Лицо Едиге побледнело. Так бывало c ним всегда, когда охватывала его ярость. Откуда было знать батыру, что если Кенжанбай сообщил ему о готовящемся убийстве для того, чтобы самому избежать неприятностей, то раб выполнял поручение Садат-бегим? Она хотела, чтобы о задуманном ею Едиге знал заранее, и хотела видеть его лицо и его мучения, когда ему или придется выпить кумыс, или, выплеснув его, тем самым выразить, непочтение к хозяину юрты, самому хану Золотой Орды – Тохтамышу. Какую более коварную месть можно было придумать? Или, Едиге опозорит себя покорностью, или же вспыхнет ссора. Садат-бегим знала, что именно о ссоре мечтает Тохтамыш. Это был бы повод расправиться со строптивым батыром.
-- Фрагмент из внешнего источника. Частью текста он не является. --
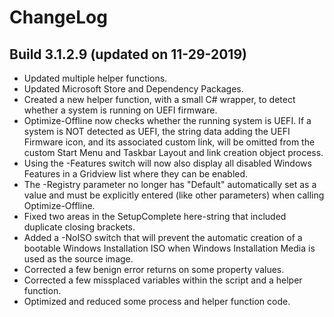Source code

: # ChangeLog #

## Build 3.1.2.9 (updated on 11-29-2019) ##

- Updated multiple helper functions.
- Updated Microsoft Store and Dependency Packages.
- Created a new helper function, with a small C# wrapper, to detect whether a system is running on UEFI firmware.
- Optimize-Offline now checks whether the running system is UEFI. If a system is NOT detected as UEFI, the string data adding the UEFI Firmware icon, and its associated custom link, will be omitted from the custom Start Menu and Taskbar Layout and link creation object process.
- Using the -Features switch will now also display all disabled Windows Features in a Gridview list where they can be enabled.
- The -Registry parameter no longer has "Default" automatically set as a value and must be explicitly entered (like other parameters) when calling Optimize-Offline.
- Fixed two areas in the SetupComplete here-string that included duplicate closing brackets.
- Added a -NoISO switch that will prevent the automatic creation of a bootable Windows Installation ISO when Windows Installation Media is used as the source image.
- Corrected a few benign error returns on some property values.
- Corrected a few missplaced variables within the script and a helper function.
- Optimized and reduced some process and helper function code.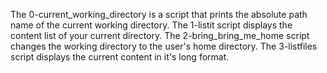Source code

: The 0-current_working_directory is a script that prints the absolute path name of the current working directory.
The 1-listit script displays the content list of your current directory.
The 2-bring_bring_me_home script changes the working directory to the user's home directory.
The 3-listfiles script displays the current content in it's long format.
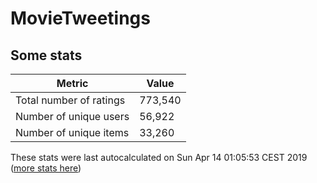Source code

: # MovieTweetings
## Some stats

Metric | Value
--- | ---
Total number of ratings                 | 773,540
Number of unique users                  | 56,922
Number of unique items                  | 33,260
These stats were last autocalculated on Sun Apr 14 01:05:53 CEST 2019  ([more stats here](./stats.md))

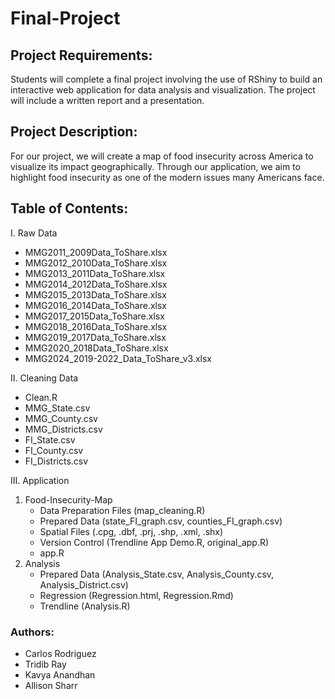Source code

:# Final-Project
## **Project Requirements:** 
Students will complete a final project involving the use of RShiny to build an interactive web
application for data analysis and visualization. The project will include a written report and a
presentation.

## **Project Description:**
For our project, we will create a map of food insecurity across America to visualize its impact geographically. Through our application, we aim to highlight food insecurity as one of the modern issues many Americans face.

## **Table of Contents**:
I. Raw Data
  - MMG2011_2009Data_ToShare.xlsx
  - MMG2012_2010Data_ToShare.xlsx
  - MMG2013_2011Data_ToShare.xlsx
  - MMG2014_2012Data_ToShare.xlsx
  - MMG2015_2013Data_ToShare.xlsx
  - MMG2016_2014Data_ToShare.xlsx
  - MMG2017_2015Data_ToShare.xlsx
  - MMG2018_2016Data_ToShare.xlsx
  - MMG2019_2017Data_ToShare.xlsx
  - MMG2020_2018Data_ToShare.xlsx
  - MMG2024_2019-2022_Data_ToShare_v3.xlsx
    
II. Cleaning Data
  - Clean.R
  - MMG_State.csv
  - MMG_County.csv
  - MMG_Districts.csv
  - FI_State.csv
  - FI_County.csv
  - FI_Districts.csv
    
III. Application
  1. Food-Insecurity-Map
     - Data Preparation Files (map_cleaning.R)
     - Prepared Data (state_FI_graph.csv, counties_FI_graph.csv)
     - Spatial Files (.cpg, .dbf, .prj, .shp, .xml, .shx)
     - Version Control (Trendline App Demo.R, original_app.R)
     - app.R
  2. Analysis
     - Prepared Data (Analysis_State.csv, Analysis_County.csv, Analysis_District.csv)
     - Regression (Regression.html, Regression.Rmd)
     - Trendline (Analysis.R)

### **Authors:** 
- Carlos Rodriguez
- Tridib Ray
- Kavya Anandhan
- Allison Sharr
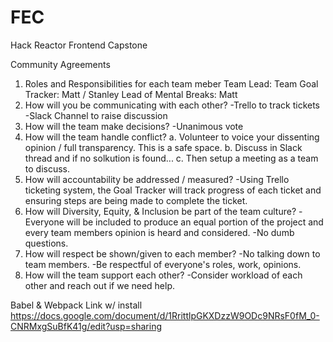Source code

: # FEC
Hack Reactor Frontend Capstone

Community Agreements

1. Roles and Responsibilities for each team meber
  Team Lead:
  Team Goal Tracker: Matt / Stanley
  Lead of Mental Breaks: Matt
2. How will you be communicating with each other?
    -Trello to track tickets
    -Slack Channel to raise discussion
3. How will the team make decisions?
    -Unanimous vote
4. How will the team handle conflict?
  a. Volunteer to voice your dissenting opinion / full transparency. This is a safe space.
  b. Discuss in Slack thread and if no solkution is found...
  c. Then setup a meeting as a team to discuss.
5. How will accountability be addressed / measured?
   -Using Trello ticketing system, the Goal Tracker will track progress of each ticket and ensuring steps are being made to complete the ticket.
6. How will Diversity, Equity, & Inclusion be part of the team culture?
   -Everyone will be included to produce an equal portion of the project and every team members opinion is heard and considered.
   -No dumb questions.
7. How will respect be shown/given to each member?
   -No talking down to team members.
   -Be respectful of everyone's roles, work, opinions.
8. How will the team support each other?
   -Consider workload of each other and reach out if we need help.



Babel & Webpack Link w/ install
https://docs.google.com/document/d/1RrittlpGKXDzzW9ODc9NRsF0fM_0-CNRMxgSuBfK41g/edit?usp=sharing

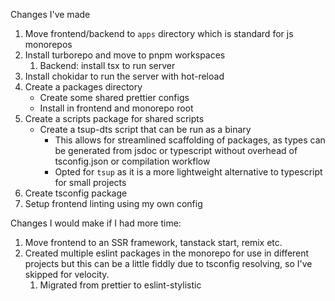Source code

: Changes I've made

1. Move frontend/backend to `apps` directory which is standard for js monorepos
1. Install turborepo and move to pnpm workspaces
   1. Backend: install tsx to run server
1. Install chokidar to run the server with hot-reload
1. Create a packages directory
   - Create some shared prettier configs
   - Install in frontend and monorepo root
1. Create a scripts package for shared scripts
   - Create a tsup-dts script that can be run as a binary
     - This allows for streamlined scaffolding of packages, as types can be generated from jsdoc or typescript without overhead of tsconfig.json or compilation workflow
     - Opted for `tsup` as it is a more lightweight alternative to typescript for small projects
1. Create tsconfig package
1. Setup frontend linting using my own config

Changes I would make if I had more time:

1. Move frontend to an SSR framework, tanstack start, remix etc.
1. Created multiple eslint packages in the monorepo for use in different projects but this can be a little fiddly due to tsconfig resolving, so I've skipped for velocity.
   1. Migrated from prettier to eslint-stylistic
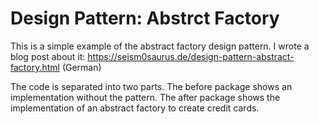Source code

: # Design Pattern: Abstrct Factory

This is a simple example of the abstract factory design pattern. I wrote a blog post about it:
https://seism0saurus.de/design-pattern-abstract-factory.html (German)

The code is separated into two parts. The before package shows an implementation without the pattern. The after package
shows the implementation of an abstract factory to create credit cards.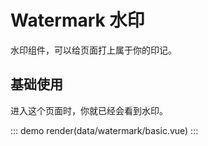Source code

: # Watermark 水印

水印组件，可以给页面打上属于你的印记。

## 基础使用

进入这个页面时，你就已经会看到水印。

::: demo
render(data/watermark/basic.vue)
:::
Прежде чем отправиться в юрту хана, Едиге решил посоветоваться со своими друзьями Темир-Кутлуком и Кунчек-огланом. Оба происходили из рода Чингиз-хана, и давняя дружба связывала их с батыром. На коротком совете было решено не отступать, а принять вызов Тохтамыша.
Едва солнце поднялось к середине неба, все трое отправились к хану, чтобы, как полагалось по степным обычаям, выразить ему почтение. Когда они вошли в просторную юрту Тохтамыша, здесь уже были знатные люди Орды, приехавшие на той. Сам хан восседал на торе. Справа от него находились эмиры, принадлежавшие к Чингизову роду, слева сидел столетний сказитель Сыпыра-жырау. Ниже располагались знатные люди подвластных Тохтамышу родов – бии и батыры.